◆ Task goal
Before you reproduce the entries that follow, strip out any image they contain and keep the rest exact.

◆ Data for this exercise
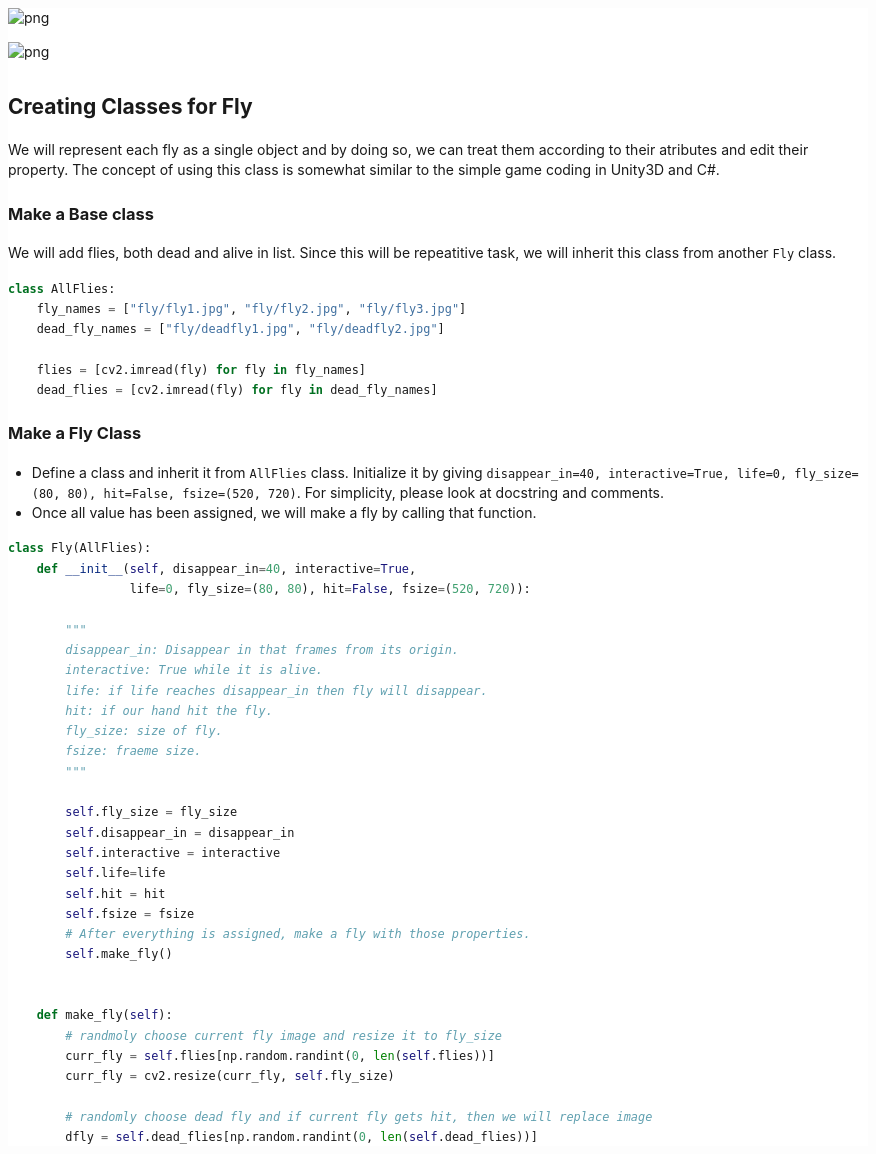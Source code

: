 
    
![png]({{site.url}}/assets/game-kill-a-fly/output_7_0.png)
    



    
![png]({{site.url}}/assets/game-kill-a-fly/output_7_1.png)
    


## Creating Classes for Fly

We will represent each fly as a single object and by doing so, we can treat them according to their atributes and edit their property. The concept of using this class is somewhat similar to the simple game coding in Unity3D and C#. 

### Make a Base class
We will add flies, both dead and alive in list. Since this will be repeatitive task, we will inherit this class from another `Fly` class.
```python
class AllFlies:
    fly_names = ["fly/fly1.jpg", "fly/fly2.jpg", "fly/fly3.jpg"]
    dead_fly_names = ["fly/deadfly1.jpg", "fly/deadfly2.jpg"]

    flies = [cv2.imread(fly) for fly in fly_names]
    dead_flies = [cv2.imread(fly) for fly in dead_fly_names]
```

### Make a Fly Class
* Define a class and inherit it from `AllFlies` class. Initialize it by giving `disappear_in=40, interactive=True, life=0, fly_size=(80, 80), hit=False, fsize=(520, 720)`. For simplicity, please look at docstring and comments.
* Once all value has been assigned, we will make a fly by calling that function.

```python
class Fly(AllFlies):
    def __init__(self, disappear_in=40, interactive=True, 
                 life=0, fly_size=(80, 80), hit=False, fsize=(520, 720)):
        
        """
        disappear_in: Disappear in that frames from its origin.
        interactive: True while it is alive.
        life: if life reaches disappear_in then fly will disappear.
        hit: if our hand hit the fly.
        fly_size: size of fly.
        fsize: fraeme size.
        """
        
        self.fly_size = fly_size
        self.disappear_in = disappear_in
        self.interactive = interactive
        self.life=life
        self.hit = hit
        self.fsize = fsize
        # After everything is assigned, make a fly with those properties.
        self.make_fly()
        
        
    def make_fly(self):
        # randmoly choose current fly image and resize it to fly_size
        curr_fly = self.flies[np.random.randint(0, len(self.flies))]
        curr_fly = cv2.resize(curr_fly, self.fly_size)
        
        # randomly choose dead fly and if current fly gets hit, then we will replace image 
        dfly = self.dead_flies[np.random.randint(0, len(self.dead_flies))]
```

◆ Task answer
Source code

: 
    
![png]({{site.url}}/assets/game-kill-a-fly/output_7_0.png)
    



    
![png]({{site.url}}/assets/game-kill-a-fly/output_7_1.png)
    


## Creating Classes for Fly

We will represent each fly as a single object and by doing so, we can treat them according to their atributes and edit their property. The concept of using this class is somewhat similar to the simple game coding in Unity3D and C#. 

### Make a Base class
We will add flies, both dead and alive in list. Since this will be repeatitive task, we will inherit this class from another `Fly` class.
```python
class AllFlies:
    fly_names = ["fly/fly1.jpg", "fly/fly2.jpg", "fly/fly3.jpg"]
    dead_fly_names = ["fly/deadfly1.jpg", "fly/deadfly2.jpg"]

    flies = [cv2.imread(fly) for fly in fly_names]
    dead_flies = [cv2.imread(fly) for fly in dead_fly_names]
```

### Make a Fly Class
* Define a class and inherit it from `AllFlies` class. Initialize it by giving `disappear_in=40, interactive=True, life=0, fly_size=(80, 80), hit=False, fsize=(520, 720)`. For simplicity, please look at docstring and comments.
* Once all value has been assigned, we will make a fly by calling that function.

```python
class Fly(AllFlies):
    def __init__(self, disappear_in=40, interactive=True, 
                 life=0, fly_size=(80, 80), hit=False, fsize=(520, 720)):
        
        """
        disappear_in: Disappear in that frames from its origin.
        interactive: True while it is alive.
        life: if life reaches disappear_in then fly will disappear.
        hit: if our hand hit the fly.
        fly_size: size of fly.
        fsize: fraeme size.
        """
        
        self.fly_size = fly_size
        self.disappear_in = disappear_in
        self.interactive = interactive
        self.life=life
        self.hit = hit
        self.fsize = fsize
        # After everything is assigned, make a fly with those properties.
        self.make_fly()
        
        
    def make_fly(self):
        # randmoly choose current fly image and resize it to fly_size
        curr_fly = self.flies[np.random.randint(0, len(self.flies))]
        curr_fly = cv2.resize(curr_fly, self.fly_size)
        
        # randomly choose dead fly and if current fly gets hit, then we will replace image 
        dfly = self.dead_flies[np.random.randint(0, len(self.dead_flies))]
```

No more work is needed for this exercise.